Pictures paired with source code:
»»

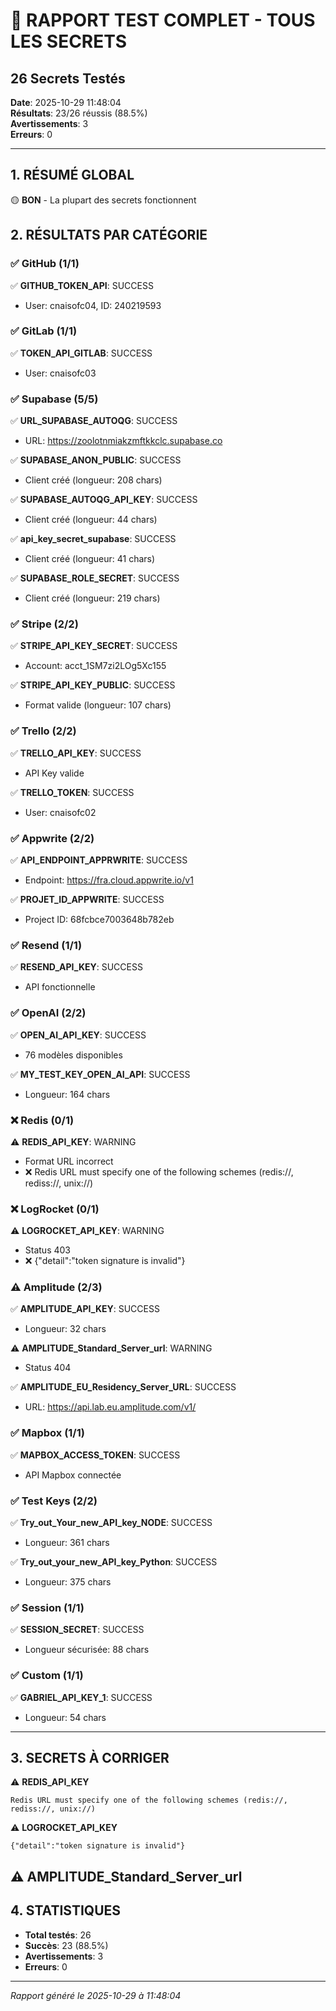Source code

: # 🔐 RAPPORT TEST COMPLET - TOUS LES SECRETS
## 26 Secrets Testés

**Date**: 2025-10-29 11:48:04  
**Résultats**: 23/26 réussis (88.5%)  
**Avertissements**: 3  
**Erreurs**: 0

---

## 1. RÉSUMÉ GLOBAL

🟡 **BON** - La plupart des secrets fonctionnent

## 2. RÉSULTATS PAR CATÉGORIE

### ✅ GitHub (1/1)

✅ **GITHUB_TOKEN_API**: SUCCESS
   - User: cnaisofc04, ID: 240219593

### ✅ GitLab (1/1)

✅ **TOKEN_API_GITLAB**: SUCCESS
   - User: cnaisofc03

### ✅ Supabase (5/5)

✅ **URL_SUPABASE_AUTOQG**: SUCCESS
   - URL: https://zoolotnmiakzmftkkclc.supabase.co

✅ **SUPABASE_ANON_PUBLIC**: SUCCESS
   - Client créé (longueur: 208 chars)

✅ **SUPABASE_AUTOQG_API_KEY**: SUCCESS
   - Client créé (longueur: 44 chars)

✅ **api_key_secret_supabase**: SUCCESS
   - Client créé (longueur: 41 chars)

✅ **SUPABASE_ROLE_SECRET**: SUCCESS
   - Client créé (longueur: 219 chars)

### ✅ Stripe (2/2)

✅ **STRIPE_API_KEY_SECRET**: SUCCESS
   - Account: acct_1SM7zi2LOg5Xc155

✅ **STRIPE_API_KEY_PUBLIC**: SUCCESS
   - Format valide (longueur: 107 chars)

### ✅ Trello (2/2)

✅ **TRELLO_API_KEY**: SUCCESS
   - API Key valide

✅ **TRELLO_TOKEN**: SUCCESS
   - User: cnaisofc02

### ✅ Appwrite (2/2)

✅ **API_ENDPOINT_APPRWRITE**: SUCCESS
   - Endpoint: https://fra.cloud.appwrite.io/v1

✅ **PROJET_ID_APPWRITE**: SUCCESS
   - Project ID: 68fcbce7003648b782eb

### ✅ Resend (1/1)

✅ **RESEND_API_KEY**: SUCCESS
   - API fonctionnelle

### ✅ OpenAI (2/2)

✅ **OPEN_AI_API_KEY**: SUCCESS
   - 76 modèles disponibles

✅ **MY_TEST_KEY_OPEN_AI_API**: SUCCESS
   - Longueur: 164 chars

### ❌ Redis (0/1)

⚠️ **REDIS_API_KEY**: WARNING
   - Format URL incorrect
   - ❌ Redis URL must specify one of the following schemes (redis://, rediss://, unix://)

### ❌ LogRocket (0/1)

⚠️ **LOGROCKET_API_KEY**: WARNING
   - Status 403
   - ❌ {"detail":"token signature is invalid"}

### ⚠️ Amplitude (2/3)

✅ **AMPLITUDE_API_KEY**: SUCCESS
   - Longueur: 32 chars

⚠️ **AMPLITUDE_Standard_Server_url**: WARNING
   - Status 404

✅ **AMPLITUDE_EU_Residency_Server_URL**: SUCCESS
   - URL: https://api.lab.eu.amplitude.com/v1/

### ✅ Mapbox (1/1)

✅ **MAPBOX_ACCESS_TOKEN**: SUCCESS
   - API Mapbox connectée

### ✅ Test Keys (2/2)

✅ **Try_out_Your_new_API_key_NODE**: SUCCESS
   - Longueur: 361 chars

✅ **Try_out_your_new_API_key_Python**: SUCCESS
   - Longueur: 375 chars

### ✅ Session (1/1)

✅ **SESSION_SECRET**: SUCCESS
   - Longueur sécurisée: 88 chars

### ✅ Custom (1/1)

✅ **GABRIEL_API_KEY_1**: SUCCESS
   - Longueur: 54 chars

---

## 3. SECRETS À CORRIGER

⚠️ **REDIS_API_KEY**
```
Redis URL must specify one of the following schemes (redis://, rediss://, unix://)
```

⚠️ **LOGROCKET_API_KEY**
```
{"detail":"token signature is invalid"}
```

⚠️ **AMPLITUDE_Standard_Server_url**
---

## 4. STATISTIQUES

- **Total testés**: 26
- **Succès**: 23 (88.5%)
- **Avertissements**: 3
- **Erreurs**: 0

---

*Rapport généré le 2025-10-29 à 11:48:04*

««

> _DIRECTIONS_
Without carrying over any pictures, retype the records above exactly.

> _THE COMPLETED TASK_
Source code

: # 🔐 RAPPORT TEST COMPLET - TOUS LES SECRETS
## 26 Secrets Testés

**Date**: 2025-10-29 11:48:04  
**Résultats**: 23/26 réussis (88.5%)  
**Avertissements**: 3  
**Erreurs**: 0

---

## 1. RÉSUMÉ GLOBAL

🟡 **BON** - La plupart des secrets fonctionnent

## 2. RÉSULTATS PAR CATÉGORIE

### ✅ GitHub (1/1)

✅ **GITHUB_TOKEN_API**: SUCCESS
   - User: cnaisofc04, ID: 240219593

### ✅ GitLab (1/1)

✅ **TOKEN_API_GITLAB**: SUCCESS
   - User: cnaisofc03

### ✅ Supabase (5/5)

✅ **URL_SUPABASE_AUTOQG**: SUCCESS
   - URL: https://zoolotnmiakzmftkkclc.supabase.co

✅ **SUPABASE_ANON_PUBLIC**: SUCCESS
   - Client créé (longueur: 208 chars)

✅ **SUPABASE_AUTOQG_API_KEY**: SUCCESS
   - Client créé (longueur: 44 chars)

✅ **api_key_secret_supabase**: SUCCESS
   - Client créé (longueur: 41 chars)

✅ **SUPABASE_ROLE_SECRET**: SUCCESS
   - Client créé (longueur: 219 chars)

### ✅ Stripe (2/2)

✅ **STRIPE_API_KEY_SECRET**: SUCCESS
   - Account: acct_1SM7zi2LOg5Xc155

✅ **STRIPE_API_KEY_PUBLIC**: SUCCESS
   - Format valide (longueur: 107 chars)

### ✅ Trello (2/2)

✅ **TRELLO_API_KEY**: SUCCESS
   - API Key valide

✅ **TRELLO_TOKEN**: SUCCESS
   - User: cnaisofc02

### ✅ Appwrite (2/2)

✅ **API_ENDPOINT_APPRWRITE**: SUCCESS
   - Endpoint: https://fra.cloud.appwrite.io/v1

✅ **PROJET_ID_APPWRITE**: SUCCESS
   - Project ID: 68fcbce7003648b782eb

### ✅ Resend (1/1)

✅ **RESEND_API_KEY**: SUCCESS
   - API fonctionnelle

### ✅ OpenAI (2/2)

✅ **OPEN_AI_API_KEY**: SUCCESS
   - 76 modèles disponibles

✅ **MY_TEST_KEY_OPEN_AI_API**: SUCCESS
   - Longueur: 164 chars

### ❌ Redis (0/1)

⚠️ **REDIS_API_KEY**: WARNING
   - Format URL incorrect
   - ❌ Redis URL must specify one of the following schemes (redis://, rediss://, unix://)

### ❌ LogRocket (0/1)

⚠️ **LOGROCKET_API_KEY**: WARNING
   - Status 403
   - ❌ {"detail":"token signature is invalid"}

### ⚠️ Amplitude (2/3)

✅ **AMPLITUDE_API_KEY**: SUCCESS
   - Longueur: 32 chars

⚠️ **AMPLITUDE_Standard_Server_url**: WARNING
   - Status 404

✅ **AMPLITUDE_EU_Residency_Server_URL**: SUCCESS
   - URL: https://api.lab.eu.amplitude.com/v1/

### ✅ Mapbox (1/1)

✅ **MAPBOX_ACCESS_TOKEN**: SUCCESS
   - API Mapbox connectée

### ✅ Test Keys (2/2)

✅ **Try_out_Your_new_API_key_NODE**: SUCCESS
   - Longueur: 361 chars

✅ **Try_out_your_new_API_key_Python**: SUCCESS
   - Longueur: 375 chars

### ✅ Session (1/1)

✅ **SESSION_SECRET**: SUCCESS
   - Longueur sécurisée: 88 chars

### ✅ Custom (1/1)

✅ **GABRIEL_API_KEY_1**: SUCCESS
   - Longueur: 54 chars

---

## 3. SECRETS À CORRIGER

⚠️ **REDIS_API_KEY**
```
Redis URL must specify one of the following schemes (redis://, rediss://, unix://)
```

⚠️ **LOGROCKET_API_KEY**
```
{"detail":"token signature is invalid"}
```

⚠️ **AMPLITUDE_Standard_Server_url**
---

## 4. STATISTIQUES

- **Total testés**: 26
- **Succès**: 23 (88.5%)
- **Avertissements**: 3
- **Erreurs**: 0

---

*Rapport généré le 2025-10-29 à 11:48:04*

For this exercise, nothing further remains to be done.